Bret Stephens on the Insane Iran Arrangement
[guest post by JVW]
The headline isn’t quite fully alliterative, but I tried to come close.
Over at the Wall Street Journal, Bret Stephens unpacks the recent developments in our post-reaproachment with Iran world. Spoiler alert: the mullahs are already gleefully violating the terms they had allegedly agreed to. Stephens writes of a recent ballistic missile test, expressly prohibited by the agreement:
Earlier this month Iran test-fired a new-generation ballistic missile, called Emad, with an estimated 1,000-mile range and a 1,600-pound payload. Its only practical military use is to deliver a nuclear warhead. The test was a bald violation of the Security Council’s Resolution 2231, adopted unanimously in July, in which “Iran is called upon not to undertake any activity related to ballistic missiles designed to be capable of delivering nuclear weapons” for at least eight years.
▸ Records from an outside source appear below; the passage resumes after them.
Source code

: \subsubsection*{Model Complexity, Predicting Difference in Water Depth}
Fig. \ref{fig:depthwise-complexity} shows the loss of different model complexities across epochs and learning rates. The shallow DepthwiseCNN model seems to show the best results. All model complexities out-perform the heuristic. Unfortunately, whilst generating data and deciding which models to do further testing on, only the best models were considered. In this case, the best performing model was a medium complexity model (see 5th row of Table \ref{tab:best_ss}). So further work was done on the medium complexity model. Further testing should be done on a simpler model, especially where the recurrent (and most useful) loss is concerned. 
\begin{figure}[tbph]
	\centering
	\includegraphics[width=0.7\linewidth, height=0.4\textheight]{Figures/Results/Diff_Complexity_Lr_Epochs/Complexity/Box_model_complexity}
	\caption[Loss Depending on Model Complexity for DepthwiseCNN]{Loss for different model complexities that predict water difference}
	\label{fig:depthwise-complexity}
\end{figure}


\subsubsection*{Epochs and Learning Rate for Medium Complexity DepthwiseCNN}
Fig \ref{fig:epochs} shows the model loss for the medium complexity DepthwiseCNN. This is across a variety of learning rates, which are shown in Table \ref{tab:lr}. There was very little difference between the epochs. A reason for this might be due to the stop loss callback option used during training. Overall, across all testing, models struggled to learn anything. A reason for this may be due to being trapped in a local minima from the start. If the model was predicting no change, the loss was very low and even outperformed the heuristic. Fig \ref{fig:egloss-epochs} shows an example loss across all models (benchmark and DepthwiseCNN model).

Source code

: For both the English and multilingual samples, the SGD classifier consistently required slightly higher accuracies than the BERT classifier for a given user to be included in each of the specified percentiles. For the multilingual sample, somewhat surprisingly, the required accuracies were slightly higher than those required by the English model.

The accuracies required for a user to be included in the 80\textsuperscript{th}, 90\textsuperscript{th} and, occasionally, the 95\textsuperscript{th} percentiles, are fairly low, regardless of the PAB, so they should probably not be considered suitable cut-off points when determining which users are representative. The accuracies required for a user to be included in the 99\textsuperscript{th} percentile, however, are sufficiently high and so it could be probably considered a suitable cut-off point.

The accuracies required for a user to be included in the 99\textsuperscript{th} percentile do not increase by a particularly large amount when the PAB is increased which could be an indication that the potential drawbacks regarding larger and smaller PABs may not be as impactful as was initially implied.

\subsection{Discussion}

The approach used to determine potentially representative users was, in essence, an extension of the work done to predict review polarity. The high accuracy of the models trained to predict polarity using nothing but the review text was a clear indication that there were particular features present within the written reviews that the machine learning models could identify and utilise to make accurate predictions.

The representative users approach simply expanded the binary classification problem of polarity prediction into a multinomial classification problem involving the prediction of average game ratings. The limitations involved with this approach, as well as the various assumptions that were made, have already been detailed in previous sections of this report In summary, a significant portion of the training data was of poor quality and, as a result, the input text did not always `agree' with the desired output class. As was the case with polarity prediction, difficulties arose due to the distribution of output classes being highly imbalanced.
Then Supreme Leader Ali Khamenei weighed in on the nuclear deal by way of a public letter to President Hassan Rouhani. “The behavior and words of the U.S. government in the nuclear issue and its prolonged and boring negotiations,” he wrote, “showed that [the nuclear issue] was also another link in their chain of hostile enmity with the Islamic Republic.”
Grant this to Khamenei: the negotiations were indeed prolonged and boring, mostly because Secretary of State Kerry lacked the guts and good sense to walk away from them. Iran now demands not just that the United States and its Western allies temporarily suspend sanctions, but that sanctions be formally and permanently lifted. Not that this is a huge deal, since by allowing this treaty to be sent to the United Nations without Congressional assent the Obama Administration has provided the green light for Russia and China to resume open and free trade with the Islamic Republic regardless of what the West chooses to do.
Stephens also points out that the very day after conducting the prohibited missile test, Iran convicted Iranian-American reporter Jason Rezaian of espionage and treason, despite complaints from the White House that the trial was — let’s see: what sort of strong term should we use to express our opprobrium? ah yes, I have it — “opaque.”
When Barack Obama told us back in 2008 that the was willing to negotiate with Iran without any preconditions, should we have known that there would in fact be no conditions of any sort whatsoever? The only thing we seem to have been interested in is how deftly we could camouflage our full capitulation.